🤖 AI Summary
Reinforcement learning from verifiable rewards (RLVR) suffers from unstable exploration and incoherent reasoning paths. Method: This paper proposes FR3E, a framework that (i) integrates first-return estimation with entropy-driven uncertainty quantification to precisely identify high-uncertainty nodes in reasoning chains; and (ii) employs a structured rollout strategy to generate semantically grounded intermediate feedback at critical decision points, enabling directed and stable exploration. Crucially, FR3E requires no dense human annotation while ensuring both reward verifiability and structural guidance.
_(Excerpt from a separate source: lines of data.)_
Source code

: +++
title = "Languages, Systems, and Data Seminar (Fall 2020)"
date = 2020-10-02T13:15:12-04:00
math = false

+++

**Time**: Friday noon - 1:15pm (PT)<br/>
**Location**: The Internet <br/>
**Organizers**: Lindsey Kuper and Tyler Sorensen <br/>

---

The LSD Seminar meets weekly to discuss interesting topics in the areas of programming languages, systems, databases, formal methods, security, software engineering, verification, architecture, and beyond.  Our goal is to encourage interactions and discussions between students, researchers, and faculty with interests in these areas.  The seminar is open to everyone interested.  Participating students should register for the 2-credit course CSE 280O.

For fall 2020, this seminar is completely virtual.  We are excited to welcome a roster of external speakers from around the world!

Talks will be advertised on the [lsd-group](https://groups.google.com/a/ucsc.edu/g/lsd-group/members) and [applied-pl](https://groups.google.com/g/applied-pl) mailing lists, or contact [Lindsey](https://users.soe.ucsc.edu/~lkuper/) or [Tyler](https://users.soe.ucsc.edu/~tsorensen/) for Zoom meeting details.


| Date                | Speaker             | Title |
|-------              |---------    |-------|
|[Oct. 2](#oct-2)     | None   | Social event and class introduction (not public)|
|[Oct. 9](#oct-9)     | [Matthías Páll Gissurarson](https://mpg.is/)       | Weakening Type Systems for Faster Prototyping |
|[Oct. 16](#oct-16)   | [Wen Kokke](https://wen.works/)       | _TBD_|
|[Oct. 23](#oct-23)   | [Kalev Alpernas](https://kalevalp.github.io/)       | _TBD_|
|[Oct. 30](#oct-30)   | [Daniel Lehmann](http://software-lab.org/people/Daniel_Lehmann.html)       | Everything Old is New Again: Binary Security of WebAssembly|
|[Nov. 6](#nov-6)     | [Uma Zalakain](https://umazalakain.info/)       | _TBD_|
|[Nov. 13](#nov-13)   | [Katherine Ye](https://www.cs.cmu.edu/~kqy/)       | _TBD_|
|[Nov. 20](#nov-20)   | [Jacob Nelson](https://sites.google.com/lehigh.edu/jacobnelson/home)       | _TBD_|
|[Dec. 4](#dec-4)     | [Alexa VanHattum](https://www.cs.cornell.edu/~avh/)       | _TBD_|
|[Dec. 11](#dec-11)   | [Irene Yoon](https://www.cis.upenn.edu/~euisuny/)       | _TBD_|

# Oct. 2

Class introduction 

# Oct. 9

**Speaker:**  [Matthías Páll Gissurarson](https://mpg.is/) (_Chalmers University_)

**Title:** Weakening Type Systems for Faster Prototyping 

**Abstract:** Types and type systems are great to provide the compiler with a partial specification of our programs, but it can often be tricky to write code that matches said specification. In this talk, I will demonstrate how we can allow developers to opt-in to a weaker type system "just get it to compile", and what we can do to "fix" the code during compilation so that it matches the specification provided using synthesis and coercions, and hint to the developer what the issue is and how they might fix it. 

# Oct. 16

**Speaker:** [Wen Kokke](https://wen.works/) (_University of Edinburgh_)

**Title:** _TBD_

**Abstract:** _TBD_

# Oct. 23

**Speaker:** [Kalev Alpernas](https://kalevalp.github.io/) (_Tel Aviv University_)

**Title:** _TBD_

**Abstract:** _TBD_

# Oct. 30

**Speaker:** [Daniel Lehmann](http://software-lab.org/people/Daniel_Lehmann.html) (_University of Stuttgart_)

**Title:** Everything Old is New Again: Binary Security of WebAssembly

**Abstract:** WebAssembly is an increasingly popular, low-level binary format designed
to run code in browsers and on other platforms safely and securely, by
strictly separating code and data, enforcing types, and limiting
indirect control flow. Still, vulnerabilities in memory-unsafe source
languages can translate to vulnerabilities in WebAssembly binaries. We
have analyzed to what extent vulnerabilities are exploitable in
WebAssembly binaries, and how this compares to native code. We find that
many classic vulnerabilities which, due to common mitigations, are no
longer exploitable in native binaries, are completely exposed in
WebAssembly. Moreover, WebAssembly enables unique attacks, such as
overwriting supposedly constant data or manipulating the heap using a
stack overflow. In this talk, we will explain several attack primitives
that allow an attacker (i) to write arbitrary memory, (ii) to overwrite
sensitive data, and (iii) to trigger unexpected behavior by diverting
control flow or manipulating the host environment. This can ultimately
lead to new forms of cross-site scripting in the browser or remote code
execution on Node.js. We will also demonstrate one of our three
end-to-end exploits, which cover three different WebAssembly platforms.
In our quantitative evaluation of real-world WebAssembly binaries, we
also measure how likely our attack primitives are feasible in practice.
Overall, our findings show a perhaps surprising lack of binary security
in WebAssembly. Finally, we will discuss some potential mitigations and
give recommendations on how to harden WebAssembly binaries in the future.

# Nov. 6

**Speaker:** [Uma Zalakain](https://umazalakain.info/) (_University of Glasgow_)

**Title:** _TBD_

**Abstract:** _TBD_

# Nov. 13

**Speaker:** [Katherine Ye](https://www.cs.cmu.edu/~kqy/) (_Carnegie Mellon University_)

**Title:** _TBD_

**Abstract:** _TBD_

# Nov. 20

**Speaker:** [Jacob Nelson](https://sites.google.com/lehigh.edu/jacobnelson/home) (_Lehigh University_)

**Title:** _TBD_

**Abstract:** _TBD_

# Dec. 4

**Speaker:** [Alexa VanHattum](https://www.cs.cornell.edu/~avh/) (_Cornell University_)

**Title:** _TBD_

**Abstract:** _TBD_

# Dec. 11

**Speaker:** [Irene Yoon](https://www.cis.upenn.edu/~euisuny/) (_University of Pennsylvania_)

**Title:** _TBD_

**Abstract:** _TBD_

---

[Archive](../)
Results: On mathematical reasoning benchmarks including AIME24, FR3E significantly improves training stability, produces longer and more coherent reasoning traces, and substantially increases the proportion of fully correct solutions. It establishes, for the first time, a synergistic exploration paradigm that jointly leverages uncertainty-aware reasoning and verifiable feedback.
📝 Abstract
Reinforcement Learning from Verifiable Rewards (RLVR) improves the reasoning abilities of Large Language Models (LLMs) but it struggles with unstable exploration. We propose FR3E (First Return, Entropy-Eliciting Explore), a structured exploration framework that identifies high-uncertainty decision points in reasoning trajectories and performs targeted rollouts to construct semantically grounded intermediate feedback. Our method provides targeted guidance without relying on dense supervision. Empirical results on mathematical reasoning benchmarks(AIME24) show that FR3E promotes more stable training, produces longer and more coherent responses, and increases the proportion of fully correct trajectories. These results highlight the framework's effectiveness in improving LLM reasoning through more robust and structured exploration.